> **EXERCISE REQUIREMENTS**
Retype, word for word, every line from the one holding "For rendering, the" through the one holding "3. Connected" in the entries below, both included, and only those lines.

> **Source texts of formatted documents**

Segment Open

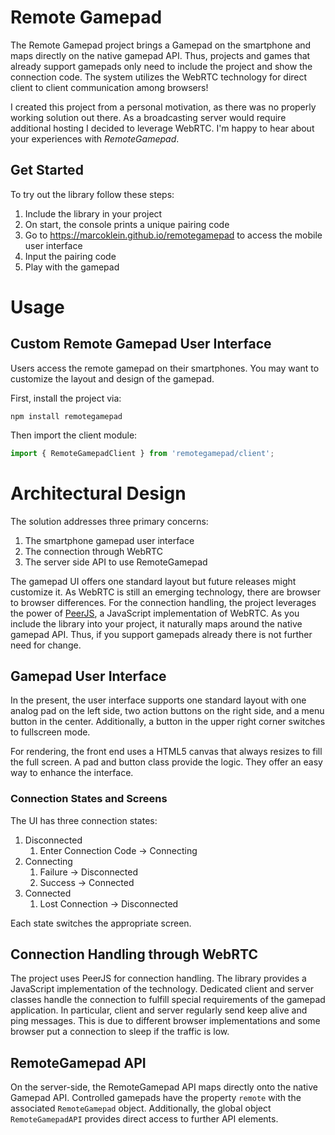 # Remote Gamepad
The Remote Gamepad project brings a Gamepad on the smartphone and maps directly on the native gamepad API.
Thus, projects and games that already support gamepads only need to include the project and show the connection code.
The system utilizes the WebRTC technology for direct client to client communication among browsers!

I created this project from a personal motivation, as there was no properly working solution out there.
As a broadcasting server would require additional hosting I decided to leverage WebRTC.
I'm happy to hear about your experiences with *RemoteGamepad*.

## Get Started
To try out the library follow these steps:

1. Include the library in your project
1. On start, the console prints a unique pairing code
1. Go to https://marcoklein.github.io/remotegamepad to access the mobile user interface
1. Input the pairing code
1. Play with the gamepad

# Usage
## Custom Remote Gamepad User Interface
Users access the remote gamepad on their smartphones. You may want to customize the layout and design of the gamepad.

First, install the project via:

```shell
npm install remotegamepad
```

Then import the client module:

```ts
import { RemoteGamepadClient } from 'remotegamepad/client';
```


# Architectural Design
The solution addresses three primary concerns:

1. The smartphone gamepad user interface
2. The connection through WebRTC
3. The server side API to use RemoteGamepad

The gamepad UI offers one standard layout but future releases might customize it. As WebRTC is still an emerging technology, there are browser to browser differences.
For the connection handling, the project leverages the power of [PeerJS](https://peerjs.com/), a JavaScript implementation of WebRTC. As you include the library into your project, it naturally maps around the native gamepad API. Thus, if you support gamepads already there is not further need for change.

## Gamepad User Interface
In the present, the user interface supports one standard layout with one analog pad on the left side, two action buttons on the right side, and a menu button in the center. Additionally, a button in the upper right corner switches to fullscreen mode.

For rendering, the front end uses a HTML5 canvas that always resizes to fill the full screen. A pad and button class provide the logic. They offer an easy way to enhance the interface.

### Connection States and Screens
The UI has three connection states:
1. Disconnected
    1. Enter Connection Code -> Connecting
2. Connecting
    1. Failure -> Disconnected
    1. Success -> Connected
3. Connected
    1. Lost Connection -> Disconnected

Each state switches the appropriate screen.

## Connection Handling through WebRTC
The project uses PeerJS for connection handling. The library provides a JavaScript implementation of the technology. Dedicated client and server classes handle the connection to fulfill special requirements of the gamepad application. In particular, client and server regularly send keep alive and ping messages. This is due to different browser implementations and some browser put a connection to sleep if the traffic is low.

## RemoteGamepad API
On the server-side, the RemoteGamepad API maps directly onto the native Gamepad API. Controlled gamepads have the property `remote` with the associated `RemoteGamepad` object. Additionally, the global object `RemoteGamepadAPI` provides direct access to further API elements.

Segment Closed

> **ANSWER BOX**
For rendering, the front end uses a HTML5 canvas that always resizes to fill the full screen. A pad and button class provide the logic. They offer an easy way to enhance the interface.

### Connection States and Screens
The UI has three connection states:
1. Disconnected
    1. Enter Connection Code -> Connecting
2. Connecting
    1. Failure -> Disconnected
    1. Success -> Connected
3. Connected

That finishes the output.